Not so, as evidenced by the 2004 season in which a lack of team leadership was in part to blame for Hylton dropping three of its last seven games -- the two regular season losses equaled the number of regular season losses from the previous six years combined -- including a humbling 41-0 encounter with Robinson in the Virginia AAA Division 6 semifinals.
As Sorrentino puts it now, vaguely and diplomatically, the 2004 season "didn't go as smoothly as we hoped."
When it came to leadership this season, he found answers by posing questions. Hence that special meeting in the auditorium, a setting chosen to grab the players' attention more than a locker room or classroom would, and a setting that forced them to sit close together in a confined area.
The best way I can show my commitment to the team is _____.
The worst thing I can do to our team is _____.
The most important ability a player can possess is _____.
Our team should be known for _____.
The most important trait of a captain is _____.
A disciplined team looks like _____.
Our coaching staff can most help me by _____.
The word that best describes my effort in the classroom is _____.
The loose discussion got the Bulldogs to talking, and from there they found common ground on what was important to them as a group. Philadelphia Eagles wide receiver Terrell Owens feuding with quarterback Donovan McNabb and team management provided a timely, professional-level backdrop for the topics the Bulldogs were discussing.
"When you have one-on-ones they can be great discussions, but with 60-some guys, you can say something to one guy that would probably apply and be meaningful for a lot of guys," Sorrentino said of the benefits of the gathering. "Or they could say something very meaningful to me.
"I didn't want to tell them the answers. They weren't my answers to give."
Partly based on those discussions, players and coaches voted linemen Kevin Dessimoz and Tyrell Lynch and running back Courtney Anderson -- all seniors and all three-year starters -- as the team captains, although several other Bulldogs have emerged as leaders, as well.

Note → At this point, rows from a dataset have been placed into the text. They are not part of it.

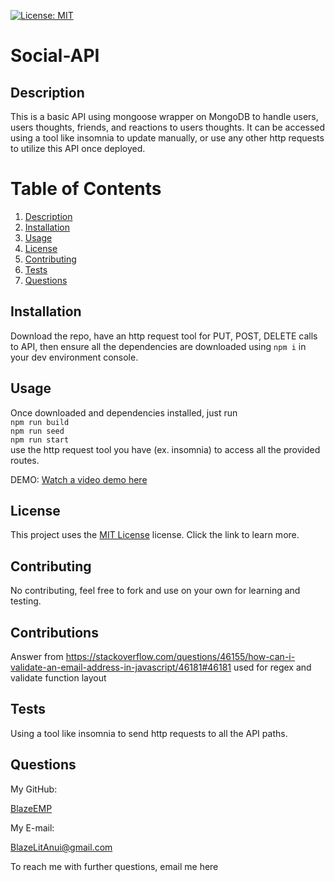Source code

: [![License: MIT](https://img.shields.io/badge/License-MIT-yellow.svg)](https://opensource.org/licenses/MIT)
  # Social-API

  ## Description

  This is a basic API using mongoose wrapper on MongoDB to handle users, users thoughts, friends, and reactions to users thoughts. It can be accessed using a tool like insomnia to update manually, or use any other http requests to utilize this API once deployed.

  # Table of Contents
  1. [Description](#description)
  2. [Installation](#installation)
  3. [Usage](#usage)
  4. [License](#license)
  5. [Contributing](#contributing)
  6. [Tests](#tests)
  7. [Questions](#questions)

  ## Installation

  Download the repo, have an http request tool for PUT, POST, DELETE calls to API, then ensure all the dependencies are downloaded using `npm i` in your dev environment console.

  ## Usage

  Once downloaded and dependencies installed, just run  
  `npm run build`  
  `npm run seed`  
  `npm run start`  
  use the http request tool you have (ex. insomnia) to access all the provided routes.

  DEMO:
  [Watch a video demo here](https://drive.google.com/file/d/1LLcG5PiUROjv4izNEVWEcYrbKsb8gd48/view?usp=sharing)

  ## License

  This project uses the [MIT License](https://opensource.org/licenses/MIT) license. Click the link to learn more.

  ## Contributing

  No contributing, feel free to fork and use on your own for learning and testing.

  ## Contributions

  Answer from https://stackoverflow.com/questions/46155/how-can-i-validate-an-email-address-in-javascript/46181#46181 used for regex and validate function layout

  ## Tests

  Using a tool like insomnia to send http requests to all the API paths.

  ## Questions

  My GitHub:

  [BlazeEMP](https://www.github.com/BlazeEMP)

  My E-mail:

  BlazeLitAnui@gmail.com

  To reach me with further questions, email me here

"Last year, we had players, but we didn't have anybody who wanted to step into the leader role," said Anderson, the only Bulldog with a state championship ring, from 2002. "We really had nobody to turn to on the sideline and were all looking at each other: What do we do? What do we do? When a guy is down, the player wants to hear it from a player rather than a coach. . . . A lot of guys looked at last year as something that they didn't want to happen this year. This year it's way different."
"It felt like you didn't have anybody to trust on the field," said Lynch, who has "Richmond 79" scrawled on his shoes in reference to the site of the state championship and his jersey number. "If you can't trust players on the football field, I don't see how you can do well as a team. . . . Now before anybody even asks us, we'll extend ourselves to them."
It has been relatively smooth sailing this season for the No. 2 Bulldogs, who have outscored their first seven opponents, 298-22, headed into their home game tomorrow against No. 18 Woodbridge.
But if trouble does arise, they might be more adept at handling it this season than they were last year, when they lost to Potomac, Woodbridge and Robinson and fell out of the Top 20 for the first time in years.
From now on, Sorrentino might break out his questions every August, perhaps tweaking them based on the latest motivational books he's read. Two sources from recent years are "The 7 Habits of Highly Effective People" and Nick Saban's "How Good Do You Want to Be?: A Champion's Tips on How to Lead and Succeed at Work and in Life."
"This was new for me," Sorrentino said. "I didn't want to make [the questions] too frilly or things that the kids didn't think were important. The kids were really receptive, and they've practiced what they've preached."